Something a bit different. Anyone know the answer?:
Princes and princesses, kings and queens, by Andrew Gelman: Lots of stories for little kids have kings and queens, not many seem to have presidents, prime ministers, mayors, etc. I don't fully understand this. I mean, I see that these stories are traditional, or imitate traditional forms, and so it makes sense that you'd have a king or queen rather than a president. But there are lots of other traditional forms of government. You can see some examples in children's literature, but they're clearly exceptions. (For example, the wolves in The Jungle Book have a tribal council, and the animals in Winnie the Pooh don't have any government at all.) I guess what I'm asking is: How did the standard storybook world become codified, the world with a kingdom, a king and a queen living in a castle riding horses etc? Even in the late Middle Ages in Europe when, I suppose, such places really existed, there were lots of other, different, sorts of places nearby. How and when did the storybook kingdom become canonical? Maybe Jenny can answer this question--it seems to fall within her bailiwick.

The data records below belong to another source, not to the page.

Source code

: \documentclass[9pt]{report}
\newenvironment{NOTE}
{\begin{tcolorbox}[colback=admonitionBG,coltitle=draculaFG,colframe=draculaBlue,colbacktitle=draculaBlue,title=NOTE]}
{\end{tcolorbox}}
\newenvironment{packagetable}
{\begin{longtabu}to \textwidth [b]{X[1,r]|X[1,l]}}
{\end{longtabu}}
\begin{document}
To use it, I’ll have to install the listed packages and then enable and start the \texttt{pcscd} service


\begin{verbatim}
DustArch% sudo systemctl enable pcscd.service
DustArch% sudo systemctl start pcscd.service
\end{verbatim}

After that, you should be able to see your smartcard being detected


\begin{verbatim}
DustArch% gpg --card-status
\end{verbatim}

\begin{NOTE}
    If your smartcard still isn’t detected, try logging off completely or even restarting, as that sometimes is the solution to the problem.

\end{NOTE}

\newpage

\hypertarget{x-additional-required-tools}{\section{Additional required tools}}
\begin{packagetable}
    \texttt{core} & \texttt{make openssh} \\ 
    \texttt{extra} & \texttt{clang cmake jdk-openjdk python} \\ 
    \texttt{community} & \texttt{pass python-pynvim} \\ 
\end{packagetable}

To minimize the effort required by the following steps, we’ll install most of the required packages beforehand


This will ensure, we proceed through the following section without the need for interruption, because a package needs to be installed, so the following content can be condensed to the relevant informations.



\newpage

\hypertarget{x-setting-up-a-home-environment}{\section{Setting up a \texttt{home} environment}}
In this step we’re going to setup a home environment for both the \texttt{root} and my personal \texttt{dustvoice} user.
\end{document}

I must get some proper work done this morning, so will NOT write a long answer! Some associative thoughts: literary fairy tale a product of later eighteenth and nineteenth-century literature, when kings and queens are already seeming under threat, so there is an inherent hint of Disneyan/Ruritanian nostagia in those princesses in their castles; stories in all cultures naturally cluster around characters distinguished by birth (with strength, talents, etc.) but also by high position in a hierarchical system of government (think of Greek myths re: heroes, gods); if you go to African folklore, say, you will find more of these other structure of government? NB: you do not need a PhD in literature to observe that little girls in particular want to hear stories about princesses in long flowing & preferably pink dresses & tiaras, it is one of the mysteries of life!